College and Career Ready: How research-practice partnerships can help prepare students for tomorrow’s workforce
By Catherine Rauseo
If Amazon chooses to make Massachusetts the home of its second headquarters, will our workforce be ready? One Boston Globe article says no—local employers already have enough trouble finding qualified candidates for tech jobs. What will happen if we add 50,000 more?
It’s not just the tech sector that is a concern. A survey of business leaders from a range of industries found that 75 percent of employers have trouble finding qualified job applicants. The lure of Massachusetts is its nation-leading education system. Yet we’re not cultivating a nation-leading workforce.
More must be done to prepare students for success after graduation. The education field knows how to do this. There’s no shortage of promising practices to choose from, like early college programs—which allow students to take college courses while still in high school and earn credit for both—or individualized learning plans (ILPs)—which help students identify interests and set goals to guide a plan for after graduation. The problem is that many schools and districts don’t have the time, resources, or expertise in data use and analysis to make programs like this a reality.
Three years ago, we set out to change that. We teamed up with Boston University and MassINC to launch the Massachusetts Institute of College and Career Readiness (MICCR), an initiative to help Gateway Cities prepare students for success after high school.

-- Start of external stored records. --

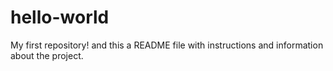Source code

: # hello-world
My first repository!
and this a README file with instructions and information about the project.

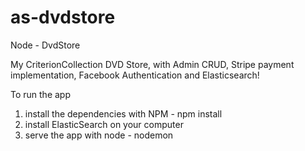 # as-dvdstore
Node - DvdStore

My CriterionCollection DVD Store, with Admin CRUD, Stripe payment implementation, Facebook Authentication and Elasticsearch! 

To run the app
1. install the dependencies with NPM  - npm install
2. install ElasticSearch on your computer
3. serve the app with node - nodemon
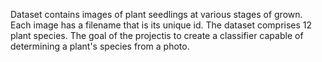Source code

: Dataset contains  images of  plant seedlings at various stages of  grown.  Each image has a filename that is its unique id. The dataset comprises 12 plant species. The goal of the projectis to create a classifier capable of determining a plant's species from a photo.
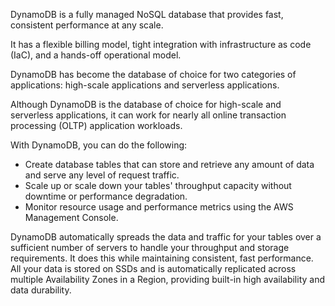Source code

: DynamoDB is a fully managed NoSQL database that provides fast, consistent performance at any scale. 

It has a flexible billing model, tight integration with infrastructure as code (IaC), and a hands-off operational model. 

DynamoDB has become the database of choice for two categories of applications: high-scale applications and serverless applications. 

Although DynamoDB is the database of choice for high-scale and serverless applications, it can work for nearly all online transaction processing (OLTP) application workloads. 

With DynamoDB, you can do the following:

- Create database tables that can store and retrieve any amount of data and serve any level of request traffic. 
- Scale up or scale down your tables' throughput capacity without downtime or performance degradation. 
- Monitor resource usage and performance metrics using the AWS Management Console.

DynamoDB automatically spreads the data and traffic for your tables over a sufficient number of servers to handle your throughput and storage requirements. It does this while maintaining consistent, fast performance. All your data is stored on SSDs and is automatically replicated across multiple Availability Zones in a Region, providing built-in high availability and data durability.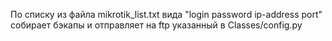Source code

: По списку из файла mikrotik_list.txt вида "login password ip-address port" собирает бэкапы и отправляет на ftp указанный в Classes/config.py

Gateway Cities, which are former industrial centers that have struggled as the state shifted toward a knowledge economy, are ground zero when it comes to preparing the next generation for tomorrow’s jobs. Graduates from these small-to-midsize urban districts are projected to make up nearly a third of the state’s future workforce. Though significant progress has been made to improve high school graduation rates in these districts, only about 20 percent of Gateway City students complete a 2- or 4-year degree.
Educators in these cities are stretched too thin to implement new college and career readiness approaches. So, the MICCR paired 14 Gateway City school districts with volunteer senior academic researchers selected from universities across the nation. The districts worked with their researchers to design, implement, and evaluate a variety of college and career readiness programs. These researcher-practitioner partnerships help districts overcome some of the barriers to preparing students for success while giving researchers exposure to classroom learning, enabling them to produce studies with actionable findings.
Barnstable Public Schools, for example, wanted to explore how ILPs could be used effectively in their schools. MICCR assigned Dr. Bianca L. Guzmán, a professor at California State University who specializes in research examining the socio-behavioral determinants of health in youth. Together, they worked to measure workforce readiness skills and piloted a career readiness curriculum using ILPs that is now being expanded throughout the high school.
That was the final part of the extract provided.